Stains or underglaze colours
Posted 09 May 2012 - 02:11 PM
I've been trying to work out the difference between body & glaze stains and underglaze colours.
I need to colour terra sigillata for some of my work but also paint patterns on bisque for other pieces of work. Can I just buy one kind of stain to do both jobs?
If I get the glaze & body stain to use for the terra sigillata and just add frit for underglaze work this should be ok?
Will it really make that much difference?
Posted 09 May 2012 - 02:31 PM
I prefer premixed commercial underglazes, rather than the frit/stain mix. Both work, but the commercial underglazes will stay suspended better, and brush better IMO. Plus they're super easy to buy and you don't have to mess with mixing them yourself. Some brands will fire up to cone 6, but many will not. I've had great luck with Speedball at cone 6, and they're usually the cheapest out there.
If you've got stain and frit, give it a try. You may like it just fine. If not, then invest in premixed underglazes.
Kiln Repair Tech
Owner, Neil Estrick Gallery, LLC
Posted 09 May 2012 - 06:07 PM
Underglazes are the most forgiving and wonderful things! They fire from 06 to cone 10 and beyond with testable color changes. You can leave some unglazed or glaze over. If you let them thicken up you can use them as slips. They are being engineered for the 'color your pot' places so they just keep getting better and more consumer friendly.
You all might get sick of hearing this ...BUT ... Try it!! Test it!! There are no huge punishments for messing up.
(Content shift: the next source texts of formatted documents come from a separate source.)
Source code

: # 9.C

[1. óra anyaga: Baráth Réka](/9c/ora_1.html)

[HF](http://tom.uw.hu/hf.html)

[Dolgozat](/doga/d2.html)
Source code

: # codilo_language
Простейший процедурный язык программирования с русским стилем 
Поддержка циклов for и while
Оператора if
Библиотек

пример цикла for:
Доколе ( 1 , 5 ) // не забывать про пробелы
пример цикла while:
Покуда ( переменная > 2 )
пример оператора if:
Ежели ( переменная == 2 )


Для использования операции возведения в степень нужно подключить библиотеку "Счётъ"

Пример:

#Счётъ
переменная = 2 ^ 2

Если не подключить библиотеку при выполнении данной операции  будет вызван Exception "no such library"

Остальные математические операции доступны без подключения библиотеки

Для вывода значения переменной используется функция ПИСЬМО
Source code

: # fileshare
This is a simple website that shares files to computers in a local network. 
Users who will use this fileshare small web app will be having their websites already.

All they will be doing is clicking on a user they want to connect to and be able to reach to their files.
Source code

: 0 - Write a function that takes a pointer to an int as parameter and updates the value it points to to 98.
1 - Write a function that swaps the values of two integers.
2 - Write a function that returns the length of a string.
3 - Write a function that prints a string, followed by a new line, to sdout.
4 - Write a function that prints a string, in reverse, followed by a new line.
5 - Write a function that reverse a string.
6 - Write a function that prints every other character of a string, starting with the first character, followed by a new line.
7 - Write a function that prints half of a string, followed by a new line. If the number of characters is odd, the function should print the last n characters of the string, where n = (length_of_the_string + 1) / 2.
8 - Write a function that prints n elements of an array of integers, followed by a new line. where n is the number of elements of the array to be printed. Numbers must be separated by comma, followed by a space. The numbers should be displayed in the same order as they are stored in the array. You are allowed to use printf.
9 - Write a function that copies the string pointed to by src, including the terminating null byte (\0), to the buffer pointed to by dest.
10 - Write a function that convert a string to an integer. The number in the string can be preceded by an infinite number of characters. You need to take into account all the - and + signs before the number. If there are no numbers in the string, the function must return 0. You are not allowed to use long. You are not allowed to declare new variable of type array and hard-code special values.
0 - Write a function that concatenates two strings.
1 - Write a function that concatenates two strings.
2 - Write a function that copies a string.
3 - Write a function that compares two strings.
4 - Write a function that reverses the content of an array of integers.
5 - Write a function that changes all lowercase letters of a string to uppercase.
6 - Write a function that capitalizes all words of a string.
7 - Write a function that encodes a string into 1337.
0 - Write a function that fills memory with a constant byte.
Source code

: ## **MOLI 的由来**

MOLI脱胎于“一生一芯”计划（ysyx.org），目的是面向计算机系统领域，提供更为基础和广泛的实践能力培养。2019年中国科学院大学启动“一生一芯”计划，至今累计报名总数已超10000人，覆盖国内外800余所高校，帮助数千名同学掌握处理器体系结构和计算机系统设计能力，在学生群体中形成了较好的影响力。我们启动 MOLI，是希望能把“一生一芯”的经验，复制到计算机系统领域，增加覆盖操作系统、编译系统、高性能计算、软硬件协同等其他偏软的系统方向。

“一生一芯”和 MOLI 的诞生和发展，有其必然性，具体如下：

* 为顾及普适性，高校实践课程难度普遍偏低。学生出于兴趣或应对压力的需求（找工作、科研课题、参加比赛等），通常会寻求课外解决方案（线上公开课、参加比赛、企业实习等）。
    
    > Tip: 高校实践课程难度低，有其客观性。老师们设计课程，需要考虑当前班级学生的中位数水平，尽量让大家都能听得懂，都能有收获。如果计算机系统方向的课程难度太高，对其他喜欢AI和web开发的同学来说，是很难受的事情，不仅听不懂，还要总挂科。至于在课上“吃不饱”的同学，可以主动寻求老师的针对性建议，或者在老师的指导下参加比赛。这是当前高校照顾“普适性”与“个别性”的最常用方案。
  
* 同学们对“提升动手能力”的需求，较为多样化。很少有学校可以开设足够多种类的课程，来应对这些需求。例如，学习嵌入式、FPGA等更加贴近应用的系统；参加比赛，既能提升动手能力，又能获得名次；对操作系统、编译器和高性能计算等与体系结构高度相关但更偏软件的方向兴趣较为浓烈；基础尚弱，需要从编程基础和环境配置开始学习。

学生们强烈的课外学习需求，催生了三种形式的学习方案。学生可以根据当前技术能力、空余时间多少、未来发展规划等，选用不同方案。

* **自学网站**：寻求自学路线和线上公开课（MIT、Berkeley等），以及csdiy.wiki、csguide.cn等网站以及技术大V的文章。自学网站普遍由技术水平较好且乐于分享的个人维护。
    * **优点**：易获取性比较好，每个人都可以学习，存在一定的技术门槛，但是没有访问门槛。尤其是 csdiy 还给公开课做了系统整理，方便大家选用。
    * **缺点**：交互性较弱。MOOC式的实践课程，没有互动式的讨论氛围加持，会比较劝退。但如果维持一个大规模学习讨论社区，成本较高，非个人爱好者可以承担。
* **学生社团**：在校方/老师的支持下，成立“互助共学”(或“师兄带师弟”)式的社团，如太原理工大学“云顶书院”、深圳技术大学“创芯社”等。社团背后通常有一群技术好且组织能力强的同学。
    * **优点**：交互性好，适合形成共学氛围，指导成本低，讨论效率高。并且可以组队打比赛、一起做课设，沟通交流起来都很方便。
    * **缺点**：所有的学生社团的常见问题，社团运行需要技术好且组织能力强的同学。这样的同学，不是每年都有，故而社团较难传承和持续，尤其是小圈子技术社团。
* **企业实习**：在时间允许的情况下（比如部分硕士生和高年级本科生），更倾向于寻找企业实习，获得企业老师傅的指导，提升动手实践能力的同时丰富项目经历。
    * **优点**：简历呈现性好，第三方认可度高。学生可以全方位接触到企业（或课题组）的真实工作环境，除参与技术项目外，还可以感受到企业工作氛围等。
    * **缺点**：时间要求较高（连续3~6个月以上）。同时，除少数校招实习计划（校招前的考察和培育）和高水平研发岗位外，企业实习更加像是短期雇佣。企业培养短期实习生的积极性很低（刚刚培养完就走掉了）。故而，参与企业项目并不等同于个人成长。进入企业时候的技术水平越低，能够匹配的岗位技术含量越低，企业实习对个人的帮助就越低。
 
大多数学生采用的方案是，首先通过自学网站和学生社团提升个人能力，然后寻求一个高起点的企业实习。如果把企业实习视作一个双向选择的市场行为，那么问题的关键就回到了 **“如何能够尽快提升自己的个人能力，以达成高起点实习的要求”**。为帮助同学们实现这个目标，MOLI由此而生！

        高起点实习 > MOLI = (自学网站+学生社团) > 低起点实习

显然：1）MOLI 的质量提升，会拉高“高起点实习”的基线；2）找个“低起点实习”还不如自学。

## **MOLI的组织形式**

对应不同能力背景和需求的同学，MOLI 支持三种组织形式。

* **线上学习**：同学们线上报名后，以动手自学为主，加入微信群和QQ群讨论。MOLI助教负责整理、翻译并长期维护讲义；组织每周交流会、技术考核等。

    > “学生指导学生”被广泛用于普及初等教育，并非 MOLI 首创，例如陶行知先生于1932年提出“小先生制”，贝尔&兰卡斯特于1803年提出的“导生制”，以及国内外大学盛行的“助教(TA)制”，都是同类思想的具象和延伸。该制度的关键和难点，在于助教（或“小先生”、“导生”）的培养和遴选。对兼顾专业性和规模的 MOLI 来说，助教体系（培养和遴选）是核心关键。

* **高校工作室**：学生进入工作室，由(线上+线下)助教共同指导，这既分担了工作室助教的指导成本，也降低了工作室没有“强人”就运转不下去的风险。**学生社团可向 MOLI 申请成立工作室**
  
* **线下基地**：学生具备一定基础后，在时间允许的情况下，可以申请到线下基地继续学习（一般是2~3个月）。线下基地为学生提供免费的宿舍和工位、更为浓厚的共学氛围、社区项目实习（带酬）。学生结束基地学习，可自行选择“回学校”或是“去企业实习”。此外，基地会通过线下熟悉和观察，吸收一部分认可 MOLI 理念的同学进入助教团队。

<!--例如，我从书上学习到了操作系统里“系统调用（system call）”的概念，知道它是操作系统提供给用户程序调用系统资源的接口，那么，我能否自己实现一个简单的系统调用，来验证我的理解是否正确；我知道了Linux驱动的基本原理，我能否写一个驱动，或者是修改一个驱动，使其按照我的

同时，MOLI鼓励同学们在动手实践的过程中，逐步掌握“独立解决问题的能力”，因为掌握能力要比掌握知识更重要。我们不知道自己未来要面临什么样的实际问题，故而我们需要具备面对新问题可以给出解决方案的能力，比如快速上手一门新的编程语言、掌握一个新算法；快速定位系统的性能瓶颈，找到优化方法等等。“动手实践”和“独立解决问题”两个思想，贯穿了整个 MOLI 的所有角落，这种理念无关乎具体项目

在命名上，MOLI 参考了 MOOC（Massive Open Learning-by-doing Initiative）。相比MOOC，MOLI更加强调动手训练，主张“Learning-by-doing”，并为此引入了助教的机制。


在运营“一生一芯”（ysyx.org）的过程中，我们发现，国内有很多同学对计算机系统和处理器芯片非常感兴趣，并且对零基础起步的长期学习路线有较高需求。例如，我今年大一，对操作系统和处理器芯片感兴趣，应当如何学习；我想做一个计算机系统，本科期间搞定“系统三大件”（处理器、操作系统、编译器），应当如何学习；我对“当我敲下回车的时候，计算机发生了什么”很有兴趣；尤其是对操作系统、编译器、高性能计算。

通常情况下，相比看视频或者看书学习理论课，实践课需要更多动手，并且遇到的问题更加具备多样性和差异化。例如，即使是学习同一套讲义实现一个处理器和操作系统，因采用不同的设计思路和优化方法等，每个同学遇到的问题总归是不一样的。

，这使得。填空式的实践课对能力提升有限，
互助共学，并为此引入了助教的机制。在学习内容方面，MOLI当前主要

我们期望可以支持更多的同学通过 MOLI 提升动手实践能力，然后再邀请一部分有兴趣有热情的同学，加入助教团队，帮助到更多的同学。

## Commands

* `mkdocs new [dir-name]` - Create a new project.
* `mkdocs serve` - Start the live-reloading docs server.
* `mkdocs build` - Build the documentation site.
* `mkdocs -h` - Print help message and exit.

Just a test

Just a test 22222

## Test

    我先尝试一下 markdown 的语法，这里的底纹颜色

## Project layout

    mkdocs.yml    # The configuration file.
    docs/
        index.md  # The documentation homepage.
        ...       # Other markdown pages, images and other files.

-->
No pottery police will arrive to repo the clay. The reason we know what not to do is because we did it and failed ... Fall down seven times, get up eight times.
Contemporary Fine Colored Porcelain
"My Artwork is strengthened by a thriving global pottery community.
In the isolation of a studio, an artist can begin to feel like an island, but in truth
we are all part of archipelagoes; chains of islands loosely connected by a stream
of information that enhances our Artwork.”
Posted 10 May 2012 - 10:09 AM
1 to 3 parts frit.
1 part Bentonite.
The bentonite keeps the stain in suspension.
You can combine stains such as blue and green to get a light green.
As always, test,test,test on a tile, not on your masterpiece.
The most common Fritt for this is 3124.